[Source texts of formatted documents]
%%

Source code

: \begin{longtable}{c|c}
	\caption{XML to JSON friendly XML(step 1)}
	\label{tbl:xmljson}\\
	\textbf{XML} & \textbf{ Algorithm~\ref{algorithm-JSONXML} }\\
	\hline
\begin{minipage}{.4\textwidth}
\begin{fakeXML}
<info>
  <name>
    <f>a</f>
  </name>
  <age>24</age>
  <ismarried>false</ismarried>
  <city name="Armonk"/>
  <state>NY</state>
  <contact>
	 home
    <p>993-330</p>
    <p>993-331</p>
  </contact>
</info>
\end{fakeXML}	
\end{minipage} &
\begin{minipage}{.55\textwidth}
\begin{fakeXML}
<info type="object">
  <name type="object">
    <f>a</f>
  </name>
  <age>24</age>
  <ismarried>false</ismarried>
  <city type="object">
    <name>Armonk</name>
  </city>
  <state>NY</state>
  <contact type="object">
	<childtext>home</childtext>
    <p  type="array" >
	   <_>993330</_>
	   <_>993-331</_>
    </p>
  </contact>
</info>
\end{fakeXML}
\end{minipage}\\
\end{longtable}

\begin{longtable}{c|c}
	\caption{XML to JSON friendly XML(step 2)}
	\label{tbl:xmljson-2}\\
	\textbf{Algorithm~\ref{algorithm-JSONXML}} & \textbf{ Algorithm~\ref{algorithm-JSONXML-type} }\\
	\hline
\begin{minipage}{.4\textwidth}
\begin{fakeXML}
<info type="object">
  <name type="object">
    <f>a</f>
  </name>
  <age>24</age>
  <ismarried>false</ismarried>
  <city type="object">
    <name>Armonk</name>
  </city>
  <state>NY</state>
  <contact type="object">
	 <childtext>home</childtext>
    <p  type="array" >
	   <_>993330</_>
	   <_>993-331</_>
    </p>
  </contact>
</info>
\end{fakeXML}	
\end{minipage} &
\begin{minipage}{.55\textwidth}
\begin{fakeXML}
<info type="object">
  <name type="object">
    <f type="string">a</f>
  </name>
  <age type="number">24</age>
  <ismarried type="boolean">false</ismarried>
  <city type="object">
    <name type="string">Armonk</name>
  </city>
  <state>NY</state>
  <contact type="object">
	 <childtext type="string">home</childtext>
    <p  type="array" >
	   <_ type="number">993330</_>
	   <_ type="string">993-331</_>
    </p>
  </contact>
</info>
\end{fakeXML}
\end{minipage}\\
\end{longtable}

%%

• [WHAT YOU WILL DO]
Would you return each entry exactly as it reads?

• [REPLY]
Source code

: \begin{longtable}{c|c}
	\caption{XML to JSON friendly XML(step 1)}
	\label{tbl:xmljson}\\
	\textbf{XML} & \textbf{ Algorithm~\ref{algorithm-JSONXML} }\\
	\hline
\begin{minipage}{.4\textwidth}
\begin{fakeXML}
<info>
  <name>
    <f>a</f>
  </name>
  <age>24</age>
  <ismarried>false</ismarried>
  <city name="Armonk"/>
  <state>NY</state>
  <contact>
	 home
    <p>993-330</p>
    <p>993-331</p>
  </contact>
</info>
\end{fakeXML}	
\end{minipage} &
\begin{minipage}{.55\textwidth}
\begin{fakeXML}
<info type="object">
  <name type="object">
    <f>a</f>
  </name>
  <age>24</age>
  <ismarried>false</ismarried>
  <city type="object">
    <name>Armonk</name>
  </city>
  <state>NY</state>
  <contact type="object">
	<childtext>home</childtext>
    <p  type="array" >
	   <_>993330</_>
	   <_>993-331</_>
    </p>
  </contact>
</info>
\end{fakeXML}
\end{minipage}\\
\end{longtable}

\begin{longtable}{c|c}
	\caption{XML to JSON friendly XML(step 2)}
	\label{tbl:xmljson-2}\\
	\textbf{Algorithm~\ref{algorithm-JSONXML}} & \textbf{ Algorithm~\ref{algorithm-JSONXML-type} }\\
	\hline
\begin{minipage}{.4\textwidth}
\begin{fakeXML}
<info type="object">
  <name type="object">
    <f>a</f>
  </name>
  <age>24</age>
  <ismarried>false</ismarried>
  <city type="object">
    <name>Armonk</name>
  </city>
  <state>NY</state>
  <contact type="object">
	 <childtext>home</childtext>
    <p  type="array" >
	   <_>993330</_>
	   <_>993-331</_>
    </p>
  </contact>
</info>
\end{fakeXML}	
\end{minipage} &
\begin{minipage}{.55\textwidth}
\begin{fakeXML}
<info type="object">
  <name type="object">
    <f type="string">a</f>
  </name>
  <age type="number">24</age>
  <ismarried type="boolean">false</ismarried>
  <city type="object">
    <name type="string">Armonk</name>
  </city>
  <state>NY</state>
  <contact type="object">
	 <childtext type="string">home</childtext>
    <p  type="array" >
	   <_ type="number">993330</_>
	   <_ type="string">993-331</_>
    </p>
  </contact>
</info>
\end{fakeXML}
\end{minipage}\\
\end{longtable}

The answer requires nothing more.